Saturday, July 19, 2008

A year older; wiser?

Sorry it’s been awhile, I’ve been traveling internationally and I put “write post” on my to do list before I left, but I never got around to feeling comfortable enough in my parent’s house to blog. I don’t know how a place that birthed my sexual experimentation inspires frigidity. Forgive me; it’s been a few weeks since I’ve masturbated. But now that I am back in this country, and my apartment, the blog will continue.
I have been thinking a lot too about the topic; I always find that with a new interest (or an old interest that rejoins the pack) my mind starts wandering to new ideas and sexual possibilities. My fantasy sex life is always more exciting and vibrant than the real deal.

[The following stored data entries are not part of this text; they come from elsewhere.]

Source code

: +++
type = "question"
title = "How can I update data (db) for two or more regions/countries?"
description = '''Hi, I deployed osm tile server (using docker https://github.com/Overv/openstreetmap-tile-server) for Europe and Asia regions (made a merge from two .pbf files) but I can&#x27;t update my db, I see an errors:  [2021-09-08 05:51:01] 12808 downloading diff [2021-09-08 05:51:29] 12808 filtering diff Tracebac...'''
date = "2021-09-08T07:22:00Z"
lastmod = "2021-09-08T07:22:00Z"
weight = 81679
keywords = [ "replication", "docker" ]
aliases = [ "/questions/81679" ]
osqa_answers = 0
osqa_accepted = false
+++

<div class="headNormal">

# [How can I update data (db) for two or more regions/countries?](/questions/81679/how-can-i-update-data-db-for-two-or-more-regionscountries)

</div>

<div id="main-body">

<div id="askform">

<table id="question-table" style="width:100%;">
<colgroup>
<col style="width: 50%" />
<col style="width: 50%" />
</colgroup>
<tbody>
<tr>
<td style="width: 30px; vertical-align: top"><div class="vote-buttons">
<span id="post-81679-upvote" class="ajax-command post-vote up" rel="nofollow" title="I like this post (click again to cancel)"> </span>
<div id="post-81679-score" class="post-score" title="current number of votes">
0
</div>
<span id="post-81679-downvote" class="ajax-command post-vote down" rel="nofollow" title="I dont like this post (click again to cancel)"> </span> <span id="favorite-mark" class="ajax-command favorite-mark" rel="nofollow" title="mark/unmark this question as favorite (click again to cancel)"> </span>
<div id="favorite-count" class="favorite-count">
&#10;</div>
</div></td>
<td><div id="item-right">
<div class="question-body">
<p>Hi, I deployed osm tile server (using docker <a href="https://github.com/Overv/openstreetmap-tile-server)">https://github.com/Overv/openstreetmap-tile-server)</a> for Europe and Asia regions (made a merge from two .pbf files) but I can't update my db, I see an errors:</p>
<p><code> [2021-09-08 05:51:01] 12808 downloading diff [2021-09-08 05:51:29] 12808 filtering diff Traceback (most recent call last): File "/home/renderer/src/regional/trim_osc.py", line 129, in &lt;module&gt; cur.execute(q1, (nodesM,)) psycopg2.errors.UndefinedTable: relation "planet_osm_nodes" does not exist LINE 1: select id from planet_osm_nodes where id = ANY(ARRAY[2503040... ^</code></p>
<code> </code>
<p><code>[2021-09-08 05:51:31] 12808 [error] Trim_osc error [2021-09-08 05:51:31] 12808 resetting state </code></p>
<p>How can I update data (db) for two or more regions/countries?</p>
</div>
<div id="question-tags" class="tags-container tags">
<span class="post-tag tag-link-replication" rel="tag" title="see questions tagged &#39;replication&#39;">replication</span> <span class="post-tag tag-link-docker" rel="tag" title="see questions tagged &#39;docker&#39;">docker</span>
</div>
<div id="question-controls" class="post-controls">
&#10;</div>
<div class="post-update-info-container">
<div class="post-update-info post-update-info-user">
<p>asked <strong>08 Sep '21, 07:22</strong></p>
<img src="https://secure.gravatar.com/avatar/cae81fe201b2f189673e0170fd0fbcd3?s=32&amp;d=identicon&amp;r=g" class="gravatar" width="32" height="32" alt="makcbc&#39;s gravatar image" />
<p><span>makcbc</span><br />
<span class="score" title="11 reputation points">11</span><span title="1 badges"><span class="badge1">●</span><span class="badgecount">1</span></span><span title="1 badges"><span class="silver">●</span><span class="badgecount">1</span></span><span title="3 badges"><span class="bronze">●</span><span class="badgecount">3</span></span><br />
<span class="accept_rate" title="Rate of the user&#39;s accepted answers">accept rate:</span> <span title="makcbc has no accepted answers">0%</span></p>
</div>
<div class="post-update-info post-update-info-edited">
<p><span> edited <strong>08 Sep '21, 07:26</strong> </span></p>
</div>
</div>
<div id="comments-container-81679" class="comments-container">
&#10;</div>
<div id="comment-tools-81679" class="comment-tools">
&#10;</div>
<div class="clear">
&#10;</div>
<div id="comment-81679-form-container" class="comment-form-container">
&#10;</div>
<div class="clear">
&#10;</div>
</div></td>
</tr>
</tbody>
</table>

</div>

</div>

I really think, that my kink involves something verbal. The porn that gets me off these days are the ones where there’s a lot of back and forth. I’ve also been getting really excited by the idea of forced orgasms. I think this is the most productive aspect of BDSM that I have seen (besides all the role play and the ability to be bossy). I think this is super sexy and I think pretty easy to accomplish with a guy; I mean they’re always hard! There’s something particularly humiliating and fantastic about a forced male orgasm, especially when that’s your intention, yet you are trying to make them hold back. The level of disappointment can be wonderful to work with. If anyone has any experience I would love to know what you think, what you’ve done, and how you’ve done it. Just thinking about this gets me all jittery. There is so much room for humiliation play just in the guys inability to control his erection. Absolutely wonderful, and since I love, love playing with cocks to begin with, I see some future in this.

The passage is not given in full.